Warren Buffett's Berkshire Hathaway is Wells Fargo's largest shareholder. Image source: The Motley Fool.

Wells Fargo's (NYSE: WFC) fake-account scandal is one thing. But it'd be a whole other issue if the scandal had caused the bank's largest shareholder, Warren Buffett's Berkshire Hathaway (NYSE: BRK-A) (NYSE: BRK-B), to sell its 10% stake in the bank.

Fortunately for all other Wells Fargo shareholders, Buffett didn't do so, confirming in a CNN interview at the end of last week that Berkshire Hathaway hasn't sold a single share of the bank's stock. "It's a great bank that made a terrible mistake," Buffett told CNN's Poppy Harlow. "It was a dumb incentive system, which when they found out it was dumb they didn't do anything about it."

Berkshire didn't offload Wells Fargo shares

Buffett's comments on CNN mirror Berkshire Hathaway's disclosures in its two latest regulatory filings with the Securities and Exchange Commission. At the beginning of November, Berkshire filed its 10-Q, which gives investors a quarterly update on the company's business.

While Berkshire didn't address the Wells Fargo scandal in its 10-Q, it confirmed that, as of Sept. 30, approximately 60% of the conglomerate's common stock portfolio was "concentrated in the equity securities of four companies." Those four companies are American Express, Wells Fargo, International Business Machines, and Coca-Cola.

Data source: CNBC's Berkshire Hathaway Portfolio Tracker. Chart by author.

Reading between the lines, this meant that Berkshire Hathaway hadn't unloaded any of its position in Wells Fargo in the roughly three weeks between the Consumer Financial Protection Bureau's revelation of the scandal on Sept. 8 and the end of that month.

Following Buffett's interview with CNN on Nov. 11, Berkshire Hathaway filed its 13F with the SEC three days later, which discloses its specific stock positions. That document showed that Berkshire holds around 500 million shares in Wells Fargo, unchanged from the prior period.

This undoubtedly came as a relief not only to Wells Fargo, but also to other owners of its stock. Buffett has long championed the bank as one of his favorite investments. He once went so far as to say that if he had to invest all his money into one stock, Wells Fargo would be his choice.

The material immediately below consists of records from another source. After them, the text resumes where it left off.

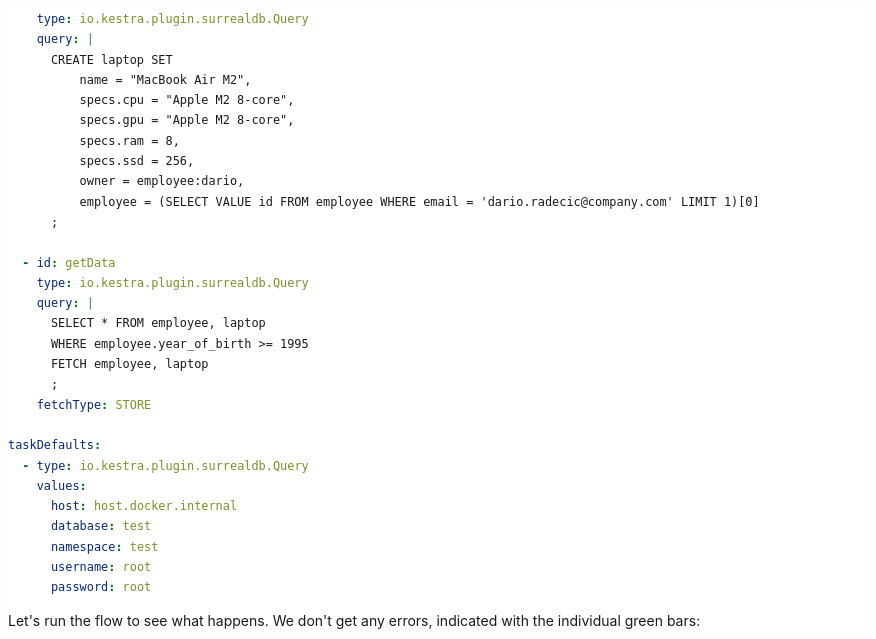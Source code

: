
 ```yaml
    type: io.kestra.plugin.surrealdb.Query
    query: |
      CREATE laptop SET
          name = "MacBook Air M2",
          specs.cpu = "Apple M2 8-core",
          specs.gpu = "Apple M2 8-core",
          specs.ram = 8,
          specs.ssd = 256,
          owner = employee:dario,
          employee = (SELECT VALUE id FROM employee WHERE email = 'dario.radecic@company.com' LIMIT 1)[0]
      ;

  - id: getData
    type: io.kestra.plugin.surrealdb.Query
    query: |
      SELECT * FROM employee, laptop 
      WHERE employee.year_of_birth >= 1995 
      FETCH employee, laptop
      ;
    fetchType: STORE

taskDefaults:
  - type: io.kestra.plugin.surrealdb.Query
    values:
      host: host.docker.internal
      database: test
      namespace: test
      username: root
      password: root
```

Let's run the flow to see what happens. We don't get any errors, indicated with the individual green bars:
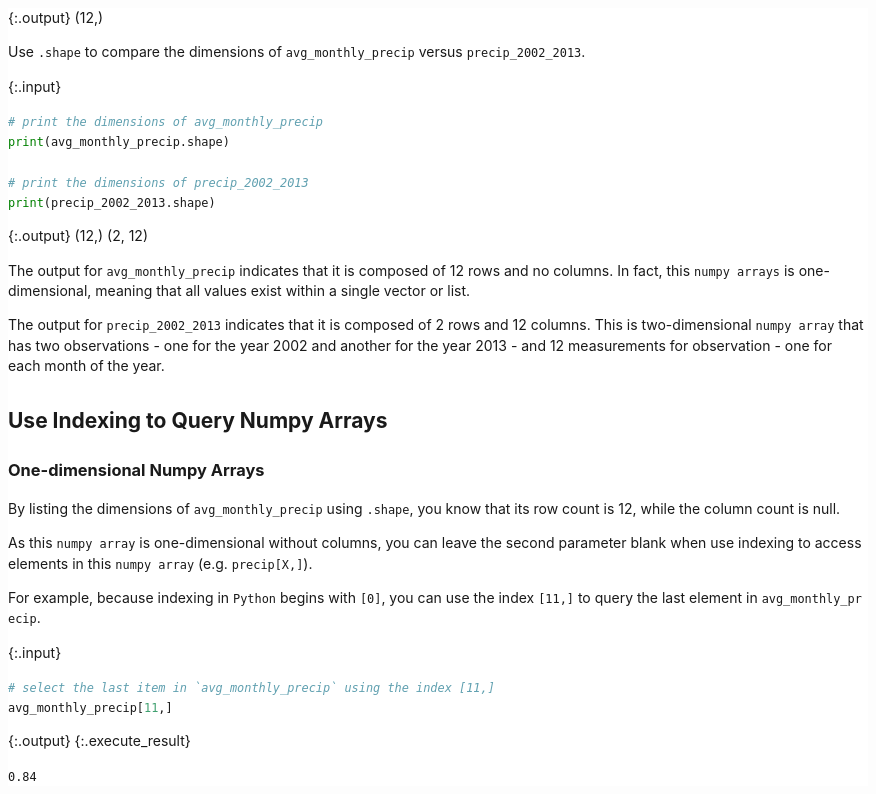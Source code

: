 {:.output}
    (12,)



Use `.shape` to compare the dimensions of `avg_monthly_precip` versus `precip_2002_2013`. 

{:.input}
```python
# print the dimensions of avg_monthly_precip
print(avg_monthly_precip.shape)

# print the dimensions of precip_2002_2013
print(precip_2002_2013.shape)
```

{:.output}
    (12,)
    (2, 12)



The output for `avg_monthly_precip` indicates that it is composed of 12 rows and no columns. In fact, this `numpy arrays` is one-dimensional, meaning that all values exist within a single vector or list. 

The output for `precip_2002_2013` indicates that it is composed of 2 rows and 12 columns. This is two-dimensional `numpy array` that has two observations - one for the year 2002 and another for the year 2013 - and 12 measurements for observation - one for each month of the year. 


## Use Indexing to Query Numpy Arrays

### One-dimensional Numpy Arrays

By listing the dimensions of `avg_monthly_precip` using `.shape`, you know that its row count is 12, while the column count is null. 

As this `numpy array` is one-dimensional without columns, you can leave the second parameter blank when use indexing to access elements in this `numpy array` (e.g. `precip[X,]`). 

For example, because indexing in `Python` begins with `[0]`, you can use the index `[11,]` to query the last element in `avg_monthly_precip`.

{:.input}
```python
# select the last item in `avg_monthly_precip` using the index [11,]
avg_monthly_precip[11,]
```

{:.output}
{:.execute_result}



    0.84





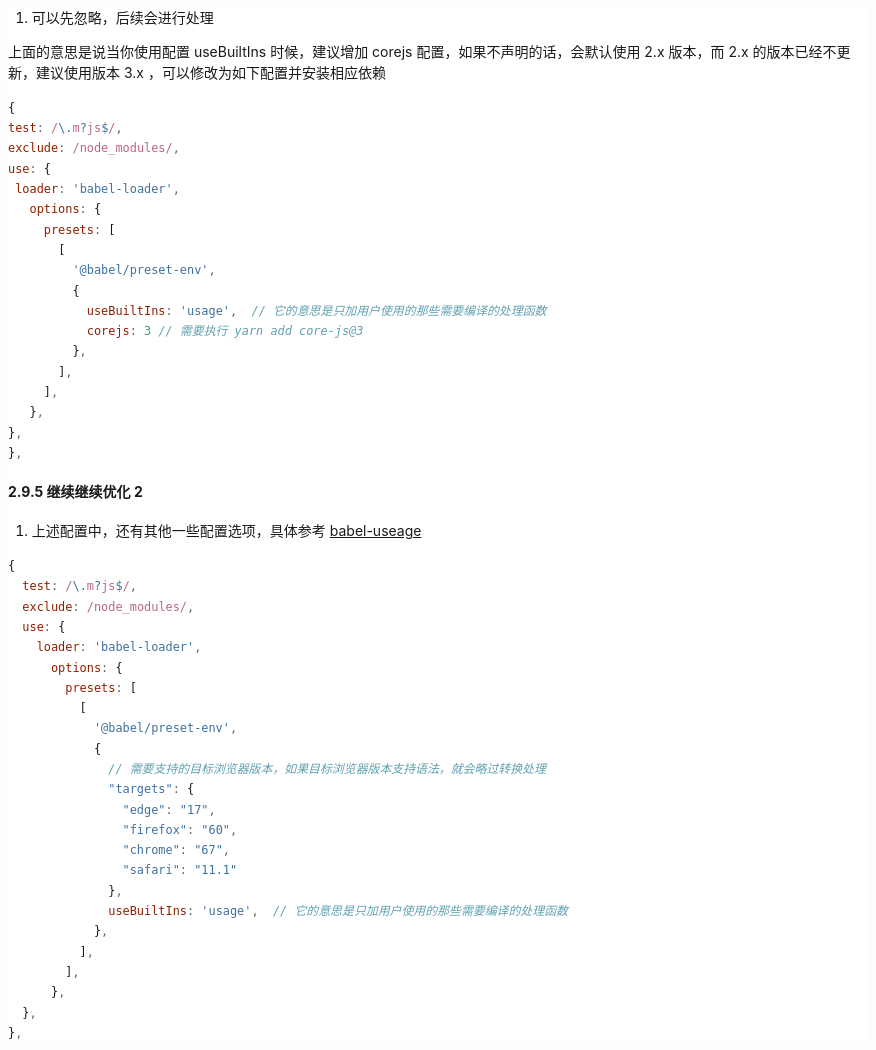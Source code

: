 1. 可以先忽略，后续会进行处理

上面的意思是说当你使用配置 useBuiltIns 时候，建议增加 corejs 配置，如果不声明的话，会默认使用 2.x 版本，而 2.x 的版本已经不更新，建议使用版本 3.x ，可以修改为如下配置并安装相应依赖

```javascript
{
test: /\.m?js$/,
exclude: /node_modules/,
use: {
 loader: 'babel-loader',
   options: {
     presets: [
       [
         '@babel/preset-env',
         {
           useBuiltIns: 'usage',  // 它的意思是只加用户使用的那些需要编译的处理函数
           corejs: 3 // 需要执行 yarn add core-js@3
         },
       ],
     ],
   },
},
},
```

#### 2.9.5 继续继续优化 2

1. 上述配置中，还有其他一些配置选项，具体参考 [babel-useage](https://babeljs.io/docs/en/usage)

```javascript
{
  test: /\.m?js$/,
  exclude: /node_modules/,
  use: {
    loader: 'babel-loader',
      options: {
        presets: [
          [
            '@babel/preset-env',
            {
              // 需要支持的目标浏览器版本，如果目标浏览器版本支持语法，就会略过转换处理
              "targets": {
                "edge": "17",
                "firefox": "60",
                "chrome": "67",
                "safari": "11.1"
              },
              useBuiltIns: 'usage',  // 它的意思是只加用户使用的那些需要编译的处理函数
            },
          ],
        ],
      },
  },
},
```
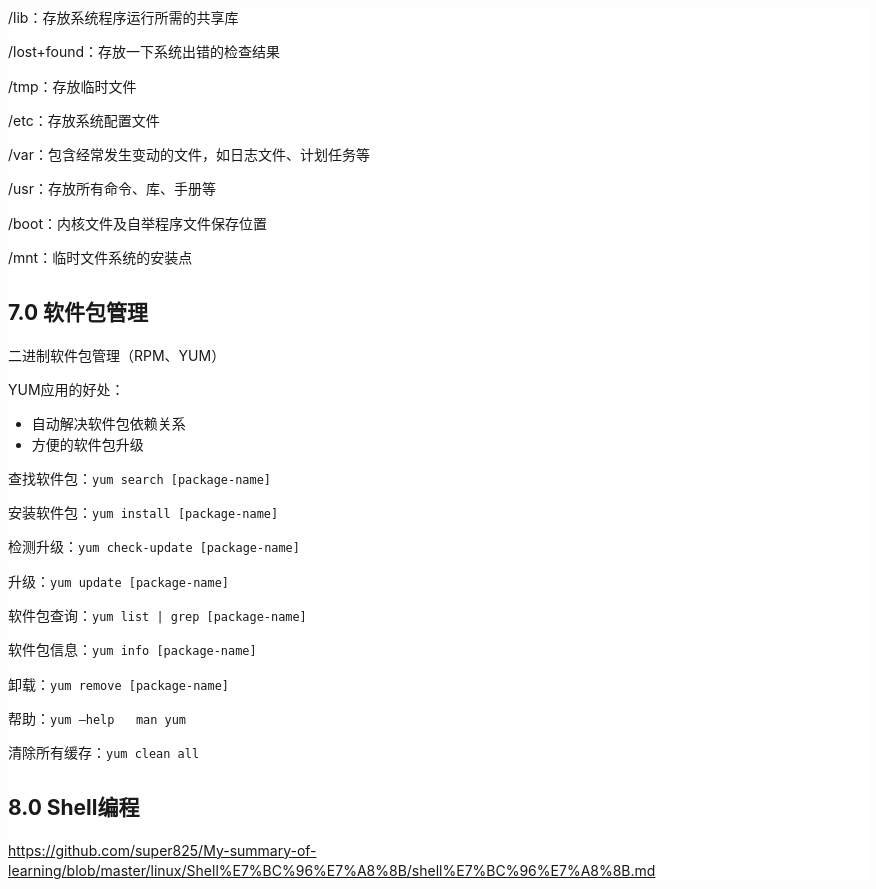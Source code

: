 /lib：存放系统程序运行所需的共享库

/lost+found：存放一下系统出错的检查结果

/tmp：存放临时文件

/etc：存放系统配置文件

/var：包含经常发生变动的文件，如日志文件、计划任务等

/usr：存放所有命令、库、手册等

/boot：内核文件及自举程序文件保存位置

/mnt：临时文件系统的安装点

## 7.0 软件包管理

二进制软件包管理（RPM、YUM）

YUM应用的好处：

-   自动解决软件包依赖关系
-   方便的软件包升级

查找软件包：`yum search [package-name]`

安装软件包：`yum install [package-name]`

检测升级：`yum check-update [package-name]`

升级：`yum update [package-name]`

软件包查询：`yum list | grep [package-name]`

软件包信息：`yum info [package-name]`

卸载：`yum remove [package-name]`

帮助：`yum –help	man yum`

清除所有缓存：`yum clean all`

## 8.0 Shell编程

https://github.com/super825/My-summary-of-learning/blob/master/linux/Shell%E7%BC%96%E7%A8%8B/shell%E7%BC%96%E7%A8%8B.md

Buffett's imprimatur is significant for any company, but particularly for one that relies so much on trust, as banks do given that they're tasked with keeping depositors' hard-earned money safe. This is why it meant so much to Goldman Sachs and Bank of America when Berkshire Hathaway invested $5 billion into each of them during the financial crisis.

In the interview with CNN, Buffett went on to note that the principal problems that allowed the scandal to balloon were a poorly designed incentive system that encouraged employees to open fake accounts for customers, as well as the fact that Wells Fargo didn't address the problem quickly enough, allowing it to continue for years after executives learned of it.

Wells Fargo claims to be addressing the root causes of the scandal, but for shareholders probably the most important point to note right now is that Buffett sees no reason for unloading the bank's stock.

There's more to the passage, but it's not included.